There is bound to be at least one entry in the Napa Valley Museum’s latest exhibition, “Discrepancy: Living Between War and Peace,” that stops viewers in their tracks, makes a wrenching connection or triggers a silent flow of tears.

Twenty-three artists and three writers, as well as veterans in the Pathway Home project, have created personal reflections on the impact of the catastrophic collapse of the World Trade Center’s twin towers nearly a decade ago and ongoing wars in the Middle East.

“Sept. 11 was a huge marker in our culture and it got swept up with the two wars, Iraq and Afghanistan,” said the show’s curator, St. Helena artist Nancy Willis. “You are compelled to watch the images over and over again ... trying to connect with the humanity of what was going on, not just the conflict but everyday life — everyday life there, everyday life here.”

Willis’ response was to take up her paintbrush and try to make sense of it on canvas. She also made a series of solar plate etchings of the twin towers. When the U.S. focus on Afghanistan shifted to include Iraq, Willis began collecting images of suicide bombings. Then came the chaos of the tsunami in the Indian Ocean (2004) and Hurricane Katrina (2005). 

When she wasn’t in her studio committing her thoughts to canvas, Willis was talking with artist friends, who, she soon realized, were all trying to reconcile the world around them.

“It was impossible,” she said. “I knew I had to narrow the focus. The idea starts with an expansive investigation and it takes a lot of experimentation. I couldn’t identify what I was after, but I knew I’d know it when I saw it.”

When that happened, her next idea was to curate a show. 

By now it was 2010, almost too late to mount an exhibition of the size and scope she had in mind in time for the 10th anniversary of Sept. 11.

Nevertheless, she presented her idea to the Napa Valley Museum. Buoyed by the positive response, Willis put together a list of artists “and really got started, talking to artists and to curator friends to get their feedback on how I was going to do this.”

“I took action to assuage my own helplessness,” she said. “I took action as an artist but also for my community because ... I don’t really see this dialogue taking place. I think we have to be very careful that we don’t become insulated. We live in a beautiful place, but that doesn’t mean we can’t be connected.”

To be honest, Willis said, she knew the amount of work that lay ahead. The art teacher and art tour producer is not only teaching principles of design to baking and pastry students at Greystone’s Culinary Institute of America, she is also a former curator of the Markham Winery gallery.

“There were times when I stopped and thought, ‘Do I really want to do this?’” Willis said. “But I felt compelled. ... It came from my heart. How would I feel if Sept. 11 came around and I hadn’t done this?”


Selecting artists

Her initial list of artists was much too long, so she developed a set of criteria and looked closely at work that dealt with remembrance, with innocence. Paring it down was still difficult, but in the end she based her decision on her personal vision of what she hoped the show would be.

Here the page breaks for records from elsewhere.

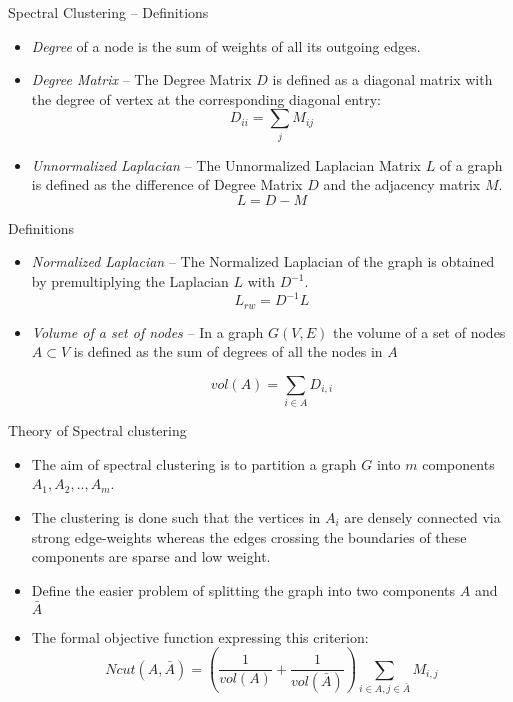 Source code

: \documentclass{beamer}
\begin{document}
\begin{frame}{Spectral Clustering -- Definitions}
\begin{itemize}
  \item {\it Degree} of a node is the sum of weights of all its
    outgoing edges.
  \item {\it Degree Matrix} -- The Degree Matrix $D$ is defined as a
    diagonal matrix with the degree of vertex at the corresponding
    diagonal entry:
$$
D_{ii} = \sum_j M_{ij}
$$
\item {\it Unnormalized Laplacian} -- The Unnormalized Laplacian
  Matrix $L$ of a graph is defined as the difference of Degree Matrix
  $D$ and the adjacency matrix $M$.
$$
L = D - M
$$
\end{itemize}
\end{frame}
\begin{frame}{Definitions}
\begin{itemize}
\item {\it Normalized Laplacian} -- The Normalized Laplacian of the
  graph is obtained by premultiplying the Laplacian $L$ with $D^{-1}$.
$$
L_{rw} = D^{-1} L
$$
\item {\it Volume of a set of nodes} -- In a graph $G(V,E)$ the volume
  of a set of nodes $A \subset V$ is defined as the sum of degrees of
  all the nodes in $A$

$$
vol(A) = \sum_{i \in A} D_{i,i}
$$
\end{itemize}
\end{frame}

\begin{frame}{Theory of Spectral clustering}
\begin{itemize}
\item The aim of spectral clustering is to partition a graph $G$ into
  $m$ components $A_1,A_2,..,A_m$.
\item The clustering is done such that the vertices in $A_i$ are
  densely connected via strong edge-weights whereas the edges crossing
  the boundaries of these components are sparse and low weight.
\item Define the easier problem of splitting the graph into
  two components $A$ and $\bar{A}$ 
\item The formal objective function expressing this criterion:
$$
Ncut(A,\bar{A}) = \left(\frac{1}{vol(A)} + \frac{1}{vol(\bar{A})}\right) \sum_{i \in A, j
  \in \bar{A}} M_{i,j}
$$
\end{itemize}
\end{frame}
\end{document}
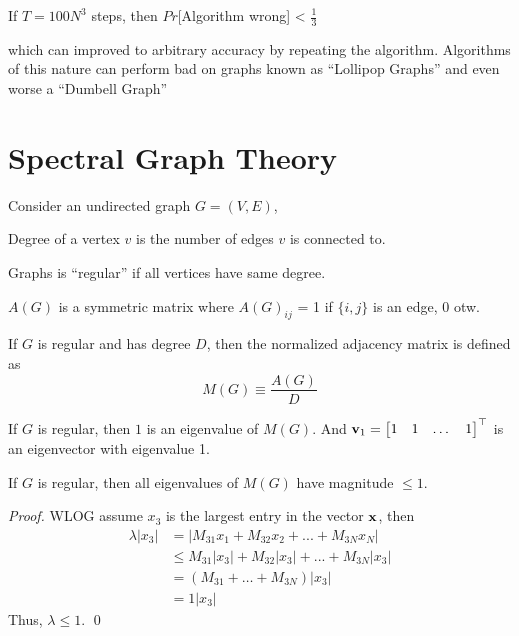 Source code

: \begin{proposition}[Alenilaus, 80s]
	If $T = 100N^3$ steps, then $Pr$[Algorithm wrong] < $\frac{1}{3}$
\end{proposition}
which can improved to arbitrary accuracy by repeating the algorithm. Algorithms of this nature can perform bad on graphs known as ``Lollipop Graphs'' and even worse a ``Dumbell Graph''


\section{Spectral Graph Theory}
Consider an undirected graph $G = (V, E)$, 
\begin{definition}[Degree]
	Degree of a vertex $v$ is the number of edges $v$ is connected to.
\end{definition}

\begin{definition}[Regular]
	Graphs is ``regular'' if all vertices have same degree. 
\end{definition}

\begin{definition}
	$A(G)$ is a symmetric matrix where $A(G)_{ij}$ = 1 if $\{i, j\}$ is an edge, 0 otw. 
\end{definition}

\begin{definition}
	If $G$ is regular and has degree $D$, then the normalized adjacency matrix is defined as 
	\begin{equation}
		M(G) \equiv \frac{A(G)}{D}
	\end{equation}
\end{definition}

\begin{lemma}
	If $G$ is regular, then $1$ is an eigenvalue of $M(G)$. And $\mathbf{v}_1 = \begin{bmatrix}
		1 & 1 & \dots & 1
	\end{bmatrix}^\top$ is an eigenvector with eigenvalue 1. 
\end{lemma}

\begin{proposition}
	\label{prop:eigenvalues_of_regular_graphs}
	If $G$ is regular, then all eigenvalues of $M(G)$ have magnitude $\leq 1$. 
\end{proposition}

\begin{proof}
	WLOG assume $x_3$ is the largest entry in the vector $\mathbf{x}$, then
	\begin{align}
		\lambda |x_3| 
		&= |M_{31}x_1 + M_{32}x_2 + ... + M_{3N}x_N| \\
		&\leq M_{31}|x_3| + M_{32}|x_3| + ... + M_{3N} |x_3| \\
		&= (M_{31} + \ldots + M_{3N}) |x_3| \\
		&= 1 |x_3|
	\end{align}
	Thus, $\lambda \leq 1$. \qed
\end{proof}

“I wasn’t as clear and specific then as I am now,” Willis admitted. “Now I can walk through and talk about everybody’s work and how it fits, but until that work actually got delivered, it was still sort of a mystery. I wasn’t sure exactly how they would all fit, but I believed. ... Everybody pulled through with really solid work.”

Not all are paintings. The exhibition includes Wendy Willis’ hand-colored photopolymer etching/collage, which reimagines the fate of the 200 who leapt to their deaths on Sept. 11. 

Deborah Oropallo’s series of inkjet print photographs tacked along one wall creates a panorama of crosses she calls “Roadside America,” and Sue Bradford created swagged curtains and a chair in printed fabric depicting children playing war games. 

There are also masks with accompanying poems and short essays, the work of veterans trying to refind their way in the Pathway Home project. Eleanor Coppola’s “Ghost Fence” comprises 22 white-tipped posts representing dead loved ones. Willis entered her three-part solar plate etching, “Smolder.” Rob Keller contributed his birth certificate dated Sept. 11, 1964. And large as life, parked on the gallery floor, is artist Lewis deSoto’s “Imperial America,” a customized 1956 Chrysler Imperial sedan fitted out with model of a 1956 Redstone ICBM, also manufactured by Chrysler.

Arminee Chahbazian’s two-part installation includes a bed of salt and feathers; Michael Hall’s piece at the museum’s entrance incorporates lumber, concrete and sod; Michelle Wilson cut out handmade denim to cast the shadow of an oil rig.

The meaning of some entries is self-evident; others are more elusive and depend on an accompanying statement to map out the artist’s intent. All are powerful.

What Willis envisions now is an ongoing conversation triggered by the images in “Discrepancy.” 

The Pathway home vets, 23 artists, three writers and the Napa Valley Museum have taken the first step.